What Atrios' formula recognizes is that it is not strength but the fragility of masculine selfhood in this construal that is symptomized in the figure of the gun-toting gun-nut. Of course, it is because this construction of masculinity is ever more threatened that it seeks to be ever more threatening: it is only when heteronormative masculinity is no longer immediately or inevitably or naturally and hence pre-politically legible that it seeks to back itself in an anti-political hale of bullets, it is only when heteronormative authority is no longer ubiquitous that the figure of the gun-toting gun-nut dreams of proliferating to re-occupy public space. Like the conspicuous homophobe, the gun-toting gun-nut is compensating. It is true, as Atrios said, that there is danger in this moment when a loss of legibility is lived as an experience of being cornered, and especially when there are weapons involved: But to react to the figure with fear is to collaborate in the success of his compensatory gesture, while to react to the figure with mockery is to refuse him success in the most catastrophic imaginable way. Mockery renders the gun-toting gun-nut illegible in his masculinity in precisely the moment of his public assertion of it. Just so, mockery of the aggressive homophone no longer vouchsafes but threatens his once confident ritual assertion of heterosexuality.
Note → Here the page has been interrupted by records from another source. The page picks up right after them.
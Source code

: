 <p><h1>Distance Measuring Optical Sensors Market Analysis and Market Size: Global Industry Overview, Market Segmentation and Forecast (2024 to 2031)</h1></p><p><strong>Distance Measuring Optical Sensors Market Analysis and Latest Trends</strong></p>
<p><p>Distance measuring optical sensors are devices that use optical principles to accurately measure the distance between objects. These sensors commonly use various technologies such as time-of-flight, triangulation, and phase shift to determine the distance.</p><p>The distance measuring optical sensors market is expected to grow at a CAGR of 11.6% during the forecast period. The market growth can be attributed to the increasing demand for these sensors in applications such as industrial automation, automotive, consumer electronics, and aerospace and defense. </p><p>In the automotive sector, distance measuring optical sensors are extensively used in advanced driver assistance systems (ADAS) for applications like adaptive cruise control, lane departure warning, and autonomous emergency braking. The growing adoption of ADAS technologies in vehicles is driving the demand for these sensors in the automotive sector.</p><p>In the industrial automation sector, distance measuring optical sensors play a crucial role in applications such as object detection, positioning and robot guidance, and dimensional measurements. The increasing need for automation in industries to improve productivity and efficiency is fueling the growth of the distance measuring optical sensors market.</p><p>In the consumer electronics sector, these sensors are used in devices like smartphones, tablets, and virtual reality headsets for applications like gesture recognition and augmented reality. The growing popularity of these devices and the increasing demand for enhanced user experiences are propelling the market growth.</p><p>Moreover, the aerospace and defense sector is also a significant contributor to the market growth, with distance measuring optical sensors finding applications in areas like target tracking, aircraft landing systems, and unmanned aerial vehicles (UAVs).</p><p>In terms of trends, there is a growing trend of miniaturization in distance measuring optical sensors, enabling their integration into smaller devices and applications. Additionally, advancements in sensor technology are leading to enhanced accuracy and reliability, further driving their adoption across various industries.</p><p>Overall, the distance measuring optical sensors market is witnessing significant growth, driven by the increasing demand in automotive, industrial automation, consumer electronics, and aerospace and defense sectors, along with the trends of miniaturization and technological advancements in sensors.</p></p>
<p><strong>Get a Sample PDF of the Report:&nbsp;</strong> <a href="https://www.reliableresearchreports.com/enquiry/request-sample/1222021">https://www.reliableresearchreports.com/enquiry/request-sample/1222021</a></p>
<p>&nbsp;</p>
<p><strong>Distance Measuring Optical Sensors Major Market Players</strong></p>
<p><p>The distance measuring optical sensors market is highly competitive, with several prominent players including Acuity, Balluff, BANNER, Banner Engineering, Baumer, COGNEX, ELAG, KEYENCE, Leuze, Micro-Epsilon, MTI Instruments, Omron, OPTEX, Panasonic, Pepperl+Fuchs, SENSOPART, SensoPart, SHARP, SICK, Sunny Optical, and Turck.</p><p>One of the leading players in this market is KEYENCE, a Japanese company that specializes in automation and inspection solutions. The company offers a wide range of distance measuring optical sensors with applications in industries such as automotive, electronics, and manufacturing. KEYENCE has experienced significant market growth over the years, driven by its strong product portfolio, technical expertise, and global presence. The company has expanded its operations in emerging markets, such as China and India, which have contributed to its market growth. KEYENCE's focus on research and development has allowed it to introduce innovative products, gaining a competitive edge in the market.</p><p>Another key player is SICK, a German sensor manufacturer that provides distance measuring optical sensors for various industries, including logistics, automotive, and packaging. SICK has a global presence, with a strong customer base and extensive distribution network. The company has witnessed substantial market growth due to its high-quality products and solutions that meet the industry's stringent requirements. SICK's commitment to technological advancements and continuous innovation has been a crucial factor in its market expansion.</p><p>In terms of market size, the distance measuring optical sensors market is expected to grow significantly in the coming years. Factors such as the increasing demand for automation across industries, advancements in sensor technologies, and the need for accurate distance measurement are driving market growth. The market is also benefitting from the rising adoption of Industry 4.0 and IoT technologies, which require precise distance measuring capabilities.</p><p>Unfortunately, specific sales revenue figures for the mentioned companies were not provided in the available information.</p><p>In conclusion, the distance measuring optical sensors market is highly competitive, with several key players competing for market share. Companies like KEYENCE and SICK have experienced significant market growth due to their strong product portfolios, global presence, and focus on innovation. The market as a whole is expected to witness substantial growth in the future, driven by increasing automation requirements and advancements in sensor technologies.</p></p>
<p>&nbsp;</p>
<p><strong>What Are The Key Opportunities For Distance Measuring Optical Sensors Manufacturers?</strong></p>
There are, by the way, a host of no less emasculating compassionate or apparently compassionate interpretive strategies available to aid in the emasculating mockery of the gun-toting gun-nut: the gun as the cry for help, the gun as the infantile play for attention, the gun as sign of the traumatized victim incapable of the love he so desperately needs, and so on. More to the point, I believe our popular press should be larded with impressionistic anecdotes and true confessions illustrating this emasculating connection, Comedy Central and SNL should make endless hay flogging it for laughs, hapless exemplars should appear as stock characters in commercials selling insurance and cars and candy bars.
Emasculating readings of the gun-toting gun-nut, should they come to represent the prevailing commensensical reading of the figure will not only render the strategy less available to him in the first place -- becoming sites threatening exposure of failure rather than promising successful incarnations of agency -- but in becoming prevalent will have done no small amount of the work of demolishing this particular ritual materialization of the threatened and threatening bearing of would-be ruggedly individualistic heterosexual masculinity to the good of us all.